> [TASK GOAL]: Beginning at whichever line contains "y (y) asignados.", reproduce each line of the records below word for word, ending with the last, and add nothing.

--- RECORDS FOR THE TASK ---

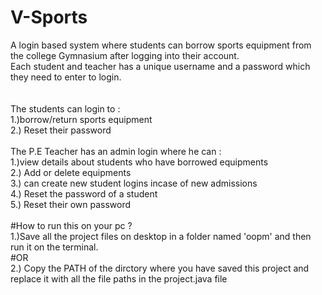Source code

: # V-Sports
A login based system where students can borrow sports equipment from the college Gymnasium after logging into their account.<br />
Each student and teacher has a unique username and a password which they need to enter to login.   <br /><br />
<br />
The students can login to : <br />
1.)borrow/return sports equipment <br />
2.) Reset their password  <br />
<br />
The P.E Teacher has an admin login where he can  : <br />
1.)view details about students who have borrowed equipments <br /> 
2.) Add or delete equipments <br />
3.) can create new student logins incase of new admissions <br />
4.) Reset the password of a student  <br />
5.) Reset their own password<br />
<br />
#How to run this on your pc ?
<br />
1.)Save all the project files on desktop in a folder named 'oopm' and then run it on the terminal.<br />
#OR<br />
2.) Copy the PATH of the dirctory where you have saved this project and replace it with all the file paths in the project.java file <br />
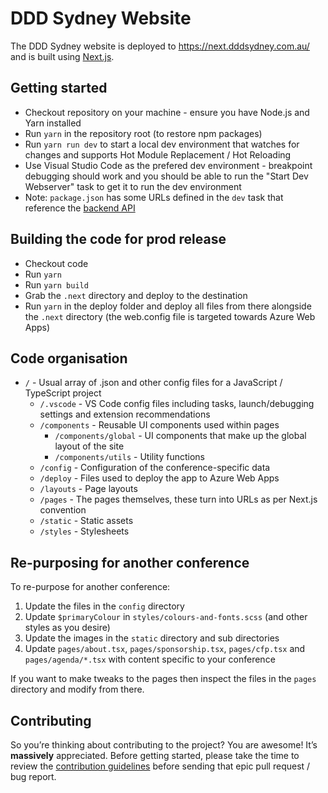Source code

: # DDD Sydney Website

The DDD Sydney website is deployed to https://next.dddsydney.com.au/ and is built using [Next.js](https://github.com/zeit/next.js/).

## Getting started

- Checkout repository on your machine - ensure you have Node.js and Yarn installed
- Run `yarn` in the repository root (to restore npm packages)
- Run `yarn run dev` to start a local dev environment that watches for changes and supports Hot Module Replacement / Hot Reloading
- Use Visual Studio Code as the prefered dev environment - breakpoint debugging should work and you should be able to run the "Start Dev Webserver" task to get it to run the dev environment
- Note: `package.json` has some URLs defined in the `dev` task that reference the [backend API](https://github.com/dddwa/ddd-backend)

## Building the code for prod release

- Checkout code
- Run `yarn`
- Run `yarn build`
- Grab the `.next` directory and deploy to the destination
- Run `yarn` in the deploy folder and deploy all files from there alongside the `.next` directory (the web.config file is targeted towards Azure Web Apps)

## Code organisation

- `/` - Usual array of .json and other config files for a JavaScript / TypeScript project
  - `/.vscode` - VS Code config files including tasks, launch/debugging settings and extension recommendations
  - `/components` - Reusable UI components used within pages
    - `/components/global` - UI components that make up the global layout of the site
    - `/components/utils` - Utility functions
  - `/config` - Configuration of the conference-specific data
  - `/deploy` - Files used to deploy the app to Azure Web Apps
  - `/layouts` - Page layouts
  - `/pages` - The pages themselves, these turn into URLs as per Next.js convention
  - `/static` - Static assets
  - `/styles` - Stylesheets

## Re-purposing for another conference

To re-purpose for another conference:

1.  Update the files in the `config` directory
2.  Update `$primaryColour` in `styles/colours-and-fonts.scss` (and other styles as you desire)
3.  Update the images in the `static` directory and sub directories
4.  Update `pages/about.tsx`, `pages/sponsorship.tsx`, `pages/cfp.tsx` and `pages/agenda/*.tsx` with content specific to your conference

If you want to make tweaks to the pages then inspect the files in the `pages` directory and modify from there.

## Contributing

So you’re thinking about contributing to the project? You are awesome! It’s **massively** appreciated. Before getting started, please take the time to review the [contribution guidelines](CONTRIBUTING.MD) before sending that epic pull request / bug report.
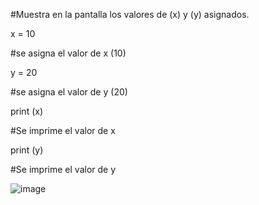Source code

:#Muestra en la pantalla los valores de (x) y (y) asignados.

x = 10    

#se asigna el valor de x (10)

y = 20    

#se asigna el valor de y (20)

print (x)  

#Se imprime el valor de x

print (y) 

#Se imprime el valor de y

![image](https://github.com/user-attachments/assets/b5043e00-cc5c-49e7-9b38-ec8ac75f4c94)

---

> [YOUR SOLUTION]:
:#Muestra en la pantalla los valores de (x) y (y) asignados.

x = 10    

#se asigna el valor de x (10)

y = 20    

#se asigna el valor de y (20)

print (x)  

#Se imprime el valor de x

print (y) 

#Se imprime el valor de y

![image](https://github.com/user-attachments/assets/b5043e00-cc5c-49e7-9b38-ec8ac75f4c94)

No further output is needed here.